Category Archives: 2014

Jamaican under the ocean, Jamaican under the sea!

I went snorkeling last week. You may be asking yourself why this fact and occurrence is worthy of a blog post. Well, I’ll tell you. I grew up in Jamaica, but never learned to swim. I learned to swim in college in the states and had a near-drowning experience during the semester. Consequently, I’ve lived on a tropical paradise since 2006 and have never gone more than ankle deep in the waters. That changed last week.

Two recent guests from Germany visited Saipan to experience diving at the Grotto and Wing Beach as well as snorkeling at Obyan and Pau Pau and convinced me to get my feet wet, so to speak, so I did! (Those Germans can be quite persuasive!) I also had a great teacher (Thanks, Yumi!)

So, here are the exclusive shots of me enjoying my first-ever glimpse of life beneath the waters of Saipan!

Jamaican with the Germans! Claudia and Christian from Berlin! Gosh, that guy is skinny!

Gotta make sure this contraption doesn’t slip out!

Breathing was easier than I thought! Yep, I’ve got the hang of this!


Processing the new experience before part 2!

Hellooooooo starfish!


“Welcome to OUR world,” said the Damsel Fish (at least I think they’re Damsel Fish)

Christian and me, under the sea

Wrapping up the day with dinner at 360 Revolving Restaurant. l. to r. Christian, Claudia, Yumi, Me

Next milestone: Scuba diving!

It’s a great day to break a fast!

In a few hours, I plan to close out Day 14 of my water fast here on Saipan. While there are always deeper levels of cleansing to achieve by going longer, I think this is the right time because:

(a) my tongue has been clean and pink (no white coating) for the past few days

(b) seems my digestive processes are reactivating and causing gurgling in my stomach and some gas

(c) I’ve been dreaming of food (I read somewhere that’s a sign–a message from the more accutely bodily-intuned subconscious, perhaps)

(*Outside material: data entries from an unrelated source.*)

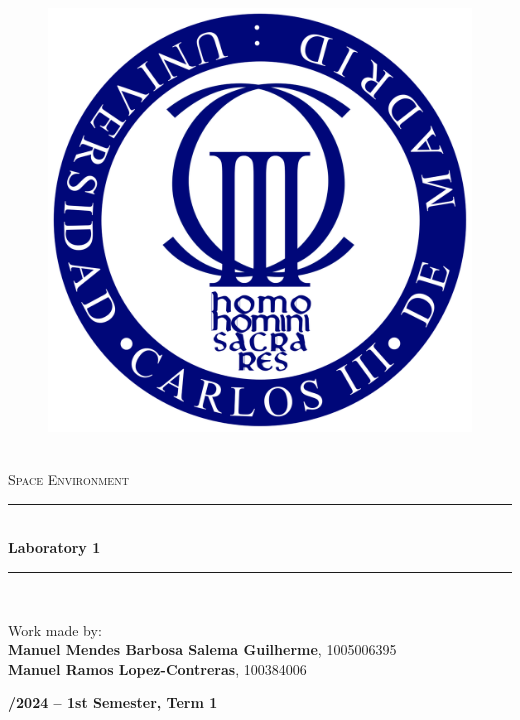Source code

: \documentclass[10pt]{article}
\newcommand{\HRule}{\rule{\linewidth}{0.5mm}} %
\begin{document}
\begin{center}
    \begin{figure}
        \vspace{-1.0cm}
        \includegraphics[scale = 0.1, center]{Images/Logo_UC3M.svg.png} %
    \end{figure}
    \mbox{}\\[2.0cm]
    \textsc{\Huge Space Environment}\\[2.5cm]
    \HRule\\[0.4cm]
    {\large \bf {\selectfont Laboratory 1} \\[0.2cm]}
    \HRule
    \\[1.5cm]
\end{center}


\begin{center}

    \begin{flushleft}
        Work made by:\\[0.3cm] 
        \textbf{Manuel Mendes Barbosa Salema Guilherme}, 1005006395\\ 
        \textbf{Manuel Ramos Lopez-Contreras}, 100384006\\[6.0cm]
    \end{flushleft}
\end{center}
\begin{flushleft}
\end{flushleft}
\begin{center}
    \large \bf {}/2024 -- 1st Semester, Term 1
\end{center}
\end{document}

(d) a bump on my temple (a location that corresponds to the liver, according to Traditional Chinese medicine face map; see image below), which has been present throughout the fast, is now disappearing.

(e) the healing shall go on! Even once I start drinking juices, the healing won’t stop, it will merely slow
and continue on the trajectory I’ve set!

I put out a call here on the Saipan Facebook page for anyone who knows where I can get locally-grown oranges, as that juice is the first step of transitioning back to solid food! I got one lead I’ll be following up on today!


To discover more about the process, including my daily fasting log and other “secret” practices I use to stay young, check out the brand new: A Clean Cell Never Dies


You won’t believe what just happened at NMC!

BREAKING NEWS! On Tuesday, July 22, 2014, between 11:30am and 1pm, a group of about a dozen culinary adventurers transformed the Northern Marianas College (NMC) Boardroom into Vegetarian Central Station!

Yes, it’s true! It was an event conceived and spearheaded by Lisa Hacskaylo, long time Saipan resident, currently working with the Office of Institutional Effectiveness at the college. With the support of NMC Radiant (a newly formed group focused on improving the health and wellness of everyone at NMC) and The Spirit Squad (A group of employees who lead activities that promote camaraderie and team spirit!), whose members contributed to purchase the food and supplies, I was invited to do a brief, healthy cooking demonstration for folks looking to lose weight, have more energy and simply eat healthier!

The day before the event, we went shopping around island (Joeten, I Luv Saipan, 99 Cents Store, Sunleader, San Jose Mart and Payless) for all the ingredients–from coconut oil to dried mushrooms to broccoli, Terra Chips (and, Lara bars, of course) and much more! Locally-grown avocados for my magic coleslaw provided courtesy of group members.

In attendance at this groundbreaking event was a mix of administrators, staff, and faculty from all over the campus.

The event was a success, and as difficult as it may be to believe, 11 people were fed (albeit small portions) and not a single animal was harmed in the process!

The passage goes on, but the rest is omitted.